Jasmine is a 25-year-old black woman and currently resides in the Southwest. Because she was unable to Skype, this interview features Jasmine’s written responses to specific questions regarding her adoption.

Born in 1993, Jasmine begins her adoptive story with this memory:

The day I was born, I was placed in a home because my birth mother was incarcerated. I have been with that wonderful family ever since. Barb and Dick Jones then became my legal guardians when I was 5 years old.

According to Bureau of Justice Statisticians, Lauren Glaze and Laura Maruschak, in their study, Parents in Prison and Their Minor Children, the number of children with a mother in prison increased 131 percent between 1991 and midyear 2007..and, children whose parents are involved in the criminal justice system have an above average likelihood of entering foster care.

These statistics are particularly staggering when you begin to consider the demographics which were most affected in the wake of the Crack Epidemic. But it is even more important to remember that these are not just statistics, but people. And, that real people were effected and continue to be effected.

 I invite you to read Jasmine’s story with care and I remain grateful to Jasmine for her vulnerability and openness.

How do you identify racially?

I honestly identify myself as biracial. My birth mother’s mother was white, but my mom had more black on her.

Did you recognize early on that you were different from your adoptive family?

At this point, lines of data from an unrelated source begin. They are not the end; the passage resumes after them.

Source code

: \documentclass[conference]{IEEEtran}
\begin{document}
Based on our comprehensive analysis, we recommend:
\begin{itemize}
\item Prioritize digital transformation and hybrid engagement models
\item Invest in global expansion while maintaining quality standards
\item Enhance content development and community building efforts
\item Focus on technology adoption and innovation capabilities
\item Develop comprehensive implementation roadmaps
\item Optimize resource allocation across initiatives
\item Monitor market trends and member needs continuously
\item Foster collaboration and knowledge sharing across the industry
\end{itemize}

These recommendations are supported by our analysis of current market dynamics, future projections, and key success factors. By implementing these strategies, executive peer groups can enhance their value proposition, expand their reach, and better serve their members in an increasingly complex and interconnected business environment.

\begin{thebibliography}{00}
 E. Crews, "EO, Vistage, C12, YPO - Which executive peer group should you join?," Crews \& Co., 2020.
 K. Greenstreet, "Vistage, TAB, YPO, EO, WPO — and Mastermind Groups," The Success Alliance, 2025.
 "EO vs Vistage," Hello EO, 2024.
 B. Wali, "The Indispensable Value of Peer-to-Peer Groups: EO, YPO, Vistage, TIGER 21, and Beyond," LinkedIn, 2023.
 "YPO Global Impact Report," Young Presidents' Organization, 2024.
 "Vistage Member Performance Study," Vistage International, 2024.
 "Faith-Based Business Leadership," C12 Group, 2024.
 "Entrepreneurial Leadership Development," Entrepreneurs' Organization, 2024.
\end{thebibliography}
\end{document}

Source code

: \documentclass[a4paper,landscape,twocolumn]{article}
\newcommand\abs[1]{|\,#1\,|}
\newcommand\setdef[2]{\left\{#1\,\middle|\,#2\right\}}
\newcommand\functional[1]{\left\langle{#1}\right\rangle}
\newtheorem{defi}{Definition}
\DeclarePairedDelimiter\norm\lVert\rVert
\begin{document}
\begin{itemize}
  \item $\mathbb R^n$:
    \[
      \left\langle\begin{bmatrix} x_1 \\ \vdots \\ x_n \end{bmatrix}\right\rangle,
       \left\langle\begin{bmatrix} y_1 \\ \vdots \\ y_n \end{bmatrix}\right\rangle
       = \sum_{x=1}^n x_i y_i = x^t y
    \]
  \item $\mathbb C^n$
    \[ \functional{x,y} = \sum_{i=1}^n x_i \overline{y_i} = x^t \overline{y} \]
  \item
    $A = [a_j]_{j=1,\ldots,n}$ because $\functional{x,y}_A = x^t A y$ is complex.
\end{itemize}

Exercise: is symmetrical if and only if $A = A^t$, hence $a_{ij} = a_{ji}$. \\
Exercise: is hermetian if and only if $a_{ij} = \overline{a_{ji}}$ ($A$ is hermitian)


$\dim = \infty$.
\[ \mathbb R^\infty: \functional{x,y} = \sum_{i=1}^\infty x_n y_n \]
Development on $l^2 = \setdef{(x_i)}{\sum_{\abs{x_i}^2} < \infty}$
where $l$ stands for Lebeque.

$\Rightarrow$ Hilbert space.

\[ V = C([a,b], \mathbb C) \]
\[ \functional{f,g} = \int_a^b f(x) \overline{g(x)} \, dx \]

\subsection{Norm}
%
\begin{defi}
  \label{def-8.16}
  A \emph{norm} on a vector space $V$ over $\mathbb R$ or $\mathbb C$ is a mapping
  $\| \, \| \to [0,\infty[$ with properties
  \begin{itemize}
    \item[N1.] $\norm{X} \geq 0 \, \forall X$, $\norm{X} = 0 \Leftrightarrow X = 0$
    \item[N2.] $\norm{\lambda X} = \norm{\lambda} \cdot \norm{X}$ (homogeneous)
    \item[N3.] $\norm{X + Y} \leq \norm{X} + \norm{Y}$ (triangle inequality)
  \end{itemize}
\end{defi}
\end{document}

I truly never really felt different from my adoptive family. I consider myself very lucky to have been placed in such a loving and understanding home. The community that I grew up was mostly white and they never treated me any differently.

Did your parents/family discuss your differences with you?

 Yes, very much so, and it helps me love who I am even more.

What values did your parents instill in you?

How to be a hard worker.

What has been the best thing about your adoption?

For me, it would be growing up in a loving, safe home with people who actually cared for me. I can’t even imagine what my life would have been like if I had not been adopted

What, if anything, would you want to tell someone about your adoption journey?

I would tell them if they are thinking about adoption to not hesitate…to just do it…. that they are saving the precious baby.

Did you feel isolated or lonely growing up?

No. I had a pretty good set of friends we are still pretty close today and I truly value their friendships.

Was race an issue for you/your family?

No.

Did you live in a racially dominant area?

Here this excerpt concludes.